Juniper aims to wrap Cisco with QFabric datacentre management

Datacentre operators and cloud computing suppliers could slash their power and space requirements while running up to 10 times faster

Datacentre operators and cloud computing suppliers could slash their power and space requirements while running up to 10 times faster by using QFabric, its new flat datacentre architecture, Juniper Networks said on Wednesday.

The first fruits of Juniper's $100m, three-year Stratus R&D programme on datacentre operations, the firm claimed that for a 6000 X 10GigE port configuration, QFabric is up to 10 times faster, uses 77% less power, needs 27% fewer networking devices, occupies 90% less floor space, and cuts operating resources nine-fold compared to Cisco Nexus 7000 and Nexus 5000 series platforms.

QFabric's flat architecture also enables the industry's first integrated security solution that provides visibility, enforcement and scale across the entire physical and virtual datacenter fabric, the company said.

The launch received endorsements from the NYSE Euronext stock exchange, Lawrence Berkeley National Laboratory, and IBM, as well as NetApp, CA Technologies and VMware.

"With QFabric, Juniper is transforming datacenter economics by introducing the only network fabric that is able to eliminate multiple layers of cost and complexity," said Juniper Networks CEO Kevin Johnson.

QFabric consists of three components. The QF/Node acts as the distributed decision engine of the fabric; the QF/Interconnect is the high-speed transport device; and the QF/Director delivers a common window, controlling all devices as one.

Available for order today, the Juniper Networks QFX3500 is the first in the QFabric family and a stepping stone into the QFabric architecture. It can also run as a stand-alone 64port, 10Gbps Ethernet switch with FCoE (Fiber Channel over Ethernet) and Fiber Channel gateway functionality. The QFX3500 offers the fastest unicast and multicast performance in the industry, Juniper said.

Juniper will accept orders for QF/Interconnect and QF/Director from 3Q11.


Computer Weekly spoke to Anjan Venkatramini, vice-president of Juniper's fabric and switching group, about QFabric.

Is QFabric aimed at enterprises or telcos or both?

AV: Both.
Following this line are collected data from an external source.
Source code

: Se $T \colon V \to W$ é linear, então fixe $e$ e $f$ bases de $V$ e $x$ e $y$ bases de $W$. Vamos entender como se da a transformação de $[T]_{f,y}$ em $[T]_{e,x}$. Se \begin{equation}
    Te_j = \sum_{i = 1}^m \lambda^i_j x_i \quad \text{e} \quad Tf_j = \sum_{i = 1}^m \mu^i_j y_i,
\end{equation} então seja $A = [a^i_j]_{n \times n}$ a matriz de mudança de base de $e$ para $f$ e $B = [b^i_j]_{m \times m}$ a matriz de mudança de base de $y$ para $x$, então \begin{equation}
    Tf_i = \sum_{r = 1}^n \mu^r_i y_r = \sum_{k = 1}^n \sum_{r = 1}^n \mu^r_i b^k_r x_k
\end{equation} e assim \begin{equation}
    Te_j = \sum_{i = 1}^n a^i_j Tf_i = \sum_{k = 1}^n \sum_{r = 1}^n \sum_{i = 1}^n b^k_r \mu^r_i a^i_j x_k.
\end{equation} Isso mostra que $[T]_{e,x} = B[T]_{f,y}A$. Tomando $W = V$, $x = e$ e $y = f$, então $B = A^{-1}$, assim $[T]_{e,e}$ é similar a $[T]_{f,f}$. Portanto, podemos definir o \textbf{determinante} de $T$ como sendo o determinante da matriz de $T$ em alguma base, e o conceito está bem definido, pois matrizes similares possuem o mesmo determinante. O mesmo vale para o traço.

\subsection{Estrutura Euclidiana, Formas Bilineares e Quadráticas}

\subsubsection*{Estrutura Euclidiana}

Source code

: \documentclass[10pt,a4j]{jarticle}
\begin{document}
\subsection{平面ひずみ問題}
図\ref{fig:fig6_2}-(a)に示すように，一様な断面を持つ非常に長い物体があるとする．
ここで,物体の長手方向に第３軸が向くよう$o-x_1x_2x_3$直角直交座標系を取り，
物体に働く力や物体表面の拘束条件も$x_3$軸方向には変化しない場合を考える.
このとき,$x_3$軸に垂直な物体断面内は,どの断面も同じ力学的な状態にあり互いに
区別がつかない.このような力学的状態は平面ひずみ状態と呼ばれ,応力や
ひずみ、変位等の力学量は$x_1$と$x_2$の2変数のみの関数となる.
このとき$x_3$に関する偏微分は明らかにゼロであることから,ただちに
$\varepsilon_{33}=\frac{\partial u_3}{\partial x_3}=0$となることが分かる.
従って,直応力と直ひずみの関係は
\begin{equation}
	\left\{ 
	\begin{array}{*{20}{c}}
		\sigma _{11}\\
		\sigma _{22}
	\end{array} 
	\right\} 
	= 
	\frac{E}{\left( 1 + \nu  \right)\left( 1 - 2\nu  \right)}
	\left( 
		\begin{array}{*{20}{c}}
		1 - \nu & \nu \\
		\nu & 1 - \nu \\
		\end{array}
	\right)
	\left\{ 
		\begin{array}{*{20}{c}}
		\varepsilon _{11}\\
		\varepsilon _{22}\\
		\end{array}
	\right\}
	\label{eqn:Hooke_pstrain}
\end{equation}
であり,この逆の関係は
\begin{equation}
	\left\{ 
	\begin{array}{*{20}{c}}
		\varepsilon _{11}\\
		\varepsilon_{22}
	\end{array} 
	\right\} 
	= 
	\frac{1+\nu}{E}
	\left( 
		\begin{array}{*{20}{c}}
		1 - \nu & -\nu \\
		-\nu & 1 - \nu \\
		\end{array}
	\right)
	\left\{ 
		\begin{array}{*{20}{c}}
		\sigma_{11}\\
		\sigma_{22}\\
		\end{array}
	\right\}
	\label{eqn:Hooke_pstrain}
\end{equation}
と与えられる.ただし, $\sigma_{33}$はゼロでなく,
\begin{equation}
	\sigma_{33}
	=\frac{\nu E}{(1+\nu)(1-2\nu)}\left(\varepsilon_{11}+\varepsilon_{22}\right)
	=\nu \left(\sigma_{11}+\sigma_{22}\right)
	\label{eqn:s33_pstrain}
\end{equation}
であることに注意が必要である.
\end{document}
QFabric is a high end datacenter architecture that can scale up and down for mid- to high-enterprise and SP needs.

How would a company migrate to the new switch?
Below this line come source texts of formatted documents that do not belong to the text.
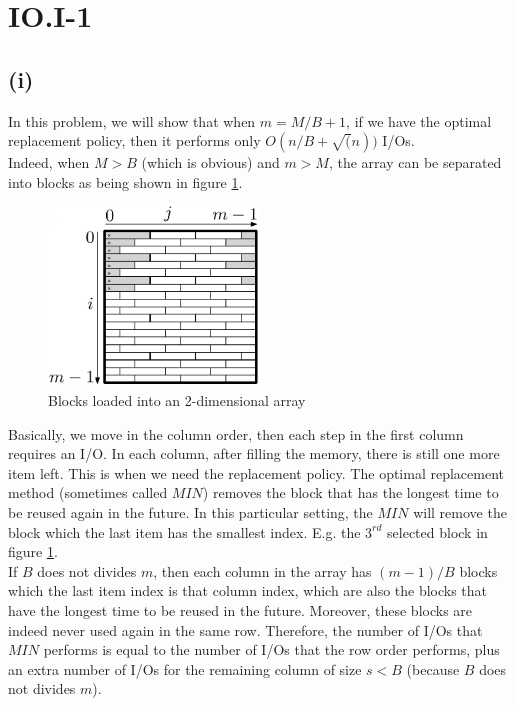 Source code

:\section*{IO.I-1}
\subsection*{(i)}
In this problem, we will show that when $m = M/B + 1$, if we have the optimal replacement policy, then it performs only $O(n/B + \sqrt(n))$ I/Os.\\

Indeed, when $M > B$ (which is obvious) and $m > M$, the array can be separated into blocks as being shown in figure \ref{fig:row-major}. \\

\begin{figure}
  \centering
  \includegraphics[width=0.5\textwidth]{row-major}
  \caption{Blocks loaded into an 2-dimensional array}
  \label{fig:row-major}
\end{figure}

Basically, we move in the column order, then each step in the first column requires an I/O. In each column, after filling the memory, there is still one more item left. This is when we need the replacement policy. The optimal replacement method (sometimes called $MIN$) removes the block that has the longest time to be reused again in the future. In this particular setting, the $MIN$ will remove the block which the last item has the smallest index. E.g. the $3^{rd}$ selected block in figure \ref{fig:row-major}.\\

If $B$ does not divides $m$, then each column in the array has $(m - 1) / B$ blocks which the last item index is that column index, which are also the blocks that have the longest time to be reused in the future. Moreover, these blocks are indeed never used again in the same row. Therefore, the number of I/Os that $MIN$ performs is equal to the number of I/Os that the row order performs, plus an extra number of I/Os for the remaining column of size $s < B$ (because $B$ does not divides $m$).\\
AV: The new QFX3500 can be implemented as a edge node to the datacentre architecture and connect to a core switch, so there is no need to rip and replace rather than add in the switch at the edge.

What equipment does in replace?

AV: QFabric replaces a traditional muti-tier DC network.

What comms standards does it support?

AV: Ethernet, FCoE and Fibre channel.

What management apps does it support?

AV: QFabric supports Junos Space and can easily plug into third-party management apps, eg from companies like VMware, CA and IBM through standard APIs.

What are its competitors?

AV: Cisco Fabricpath, but not in the same approach or implementation.

What evidence is there for the cost savings/efficiencies Juniper claims, and are these on a capex, opex or TCO basis?

AV: A comparison was done between QFabric and a Trill-based network architecture giving us these cost savings. We used all existing products currently available in the market. In fact, the following results come from the direct comparison of QFabric to Cisco's Nexus deploying Fabricpath and vPC for a 6000 port configuration:

Up to 10 times the speed (latency is 85% lower)

Consolidated management - one device to manage (one admin) vs 195 devices (nine admins)

  • Reduced interconnect cables needed - 1/7th
  • Fewer physical devices needed - 27%
  • Power and cooling - 77% lower
  • Admin costs - 1/9th
  • Green- 79% energy efficient [or] 1/5th the carbon emissions in pounds weight
  • Full Layer 3 support: Cisco Fabricpath can only handle up to 5% Layer three traffic.